Osservatorio antimafia - Interferenze tra il giudicato penale e l'interdittiva antimafia

12 Giugno 2023

Il TAR Lombardia s'interroga sulla rilevanza del giudicato penale assolutorio nell'ambito dell'aggiornamento dell'informazione interdittiva antimafia.

Il ricorrente, titolare di un'impresa individuale, impugnava il provvedimento di conferma, a seguito di aggiornamento ex art. 91, co. 5, d.lgs. n. 159/2011, di una precedente informazione interdittiva antimafia, denunciandone, in particolare, il difetto di istruttoria e la carenza di motivazione per non aver il Prefetto tenuto in sufficiente considerazione alcune pronunce sopravvenute -in sede penale- di carattere assolutorio.
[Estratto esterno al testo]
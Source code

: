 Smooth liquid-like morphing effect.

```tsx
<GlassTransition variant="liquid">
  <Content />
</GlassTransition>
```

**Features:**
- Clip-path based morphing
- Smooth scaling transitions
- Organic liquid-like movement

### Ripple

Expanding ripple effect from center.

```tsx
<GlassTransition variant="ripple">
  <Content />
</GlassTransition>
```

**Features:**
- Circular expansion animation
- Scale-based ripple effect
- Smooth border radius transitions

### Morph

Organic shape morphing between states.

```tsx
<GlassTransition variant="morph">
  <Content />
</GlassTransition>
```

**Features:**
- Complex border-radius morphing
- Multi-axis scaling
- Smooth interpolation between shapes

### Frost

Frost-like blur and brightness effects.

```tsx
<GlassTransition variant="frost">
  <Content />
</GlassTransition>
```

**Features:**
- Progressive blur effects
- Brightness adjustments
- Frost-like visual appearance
Il Collegio, nel richiamare gli approdi della giurisprudenza amministrativa in ordine all'inquadramento dell'“interdittiva antimafia”, ha ricordato, tra l'altro, la natura cautelare e preventiva del provvedimento in questione, nonché la sua finalità, consistente nell'anticipazione della soglia di difesa sociale nel campo del contrasto alle attività della criminalità organizzata, evidenziando come in quest'ottica la misura interdittiva non debba necessariamente collegarsi ad accertamenti in sede penale di carattere definitivo, né dimostrare l'esistenza di un condizionamento “mafioso” in atto, potendo invece essere sorretta da situazioni sintomatiche e indiziarie da cui emergano sufficienti elementi del pericolo che possa sussistere il tentativo di ingerenza della criminalità organizzata nell'attività economica imprenditoriale. A tal riguardo, la pronuncia in commento menziona la sentenza del Consiglio di Stato, sez. III, 19 ottobre 2015, n. 4792, la quale, a sua volta, afferma che le sentenze di assoluzione o di proscioglimento rientrano nel catalogo delle situazioni sintomatiche del condizionamento mafioso dell'impresa, nella misura in cui dalla loro motivazione emerga un condizionamento, sotto qualsiasi forma, anche indiretta, dell'attività di impresa da parte delle associazioni malavitose.

Nel caso di specie, il Collegio ha ritenuto che le pronunce assolutorie non elidessero i presupposti della precedente interdittiva, confermando piuttosto l'incerta provenienza di una somma conferita per l'acquisto dell'impresa da un soggetto inserito, sia pure inconsapevolmente, in un meccanismo di riciclaggio di denaro, come pure la circostanza per cui la gestione dell'impresa fosse improntata ad una politica truffaldina, mediante l'utilizzo, sia pur inconsapevole, di soggetti attigui alla criminalità mafiosa.

La pronuncia in commento rigetta dunque l'impugnativa, sottolineando come il rischio di condizionamento mafioso dell'impresa possa essere ravvisato anche ove i rappresentanti e gli amministratori della stessa non abbiano partecipato all'attività delittuosa, ma si siano comunque avvalsi, ancorché inconsapevolmente, dell'aiuto o del supporto delle associazioni mafiose, prestandosi così ad incrementarne il potere di etero-direzione ed i profitti illeciti delle stesse.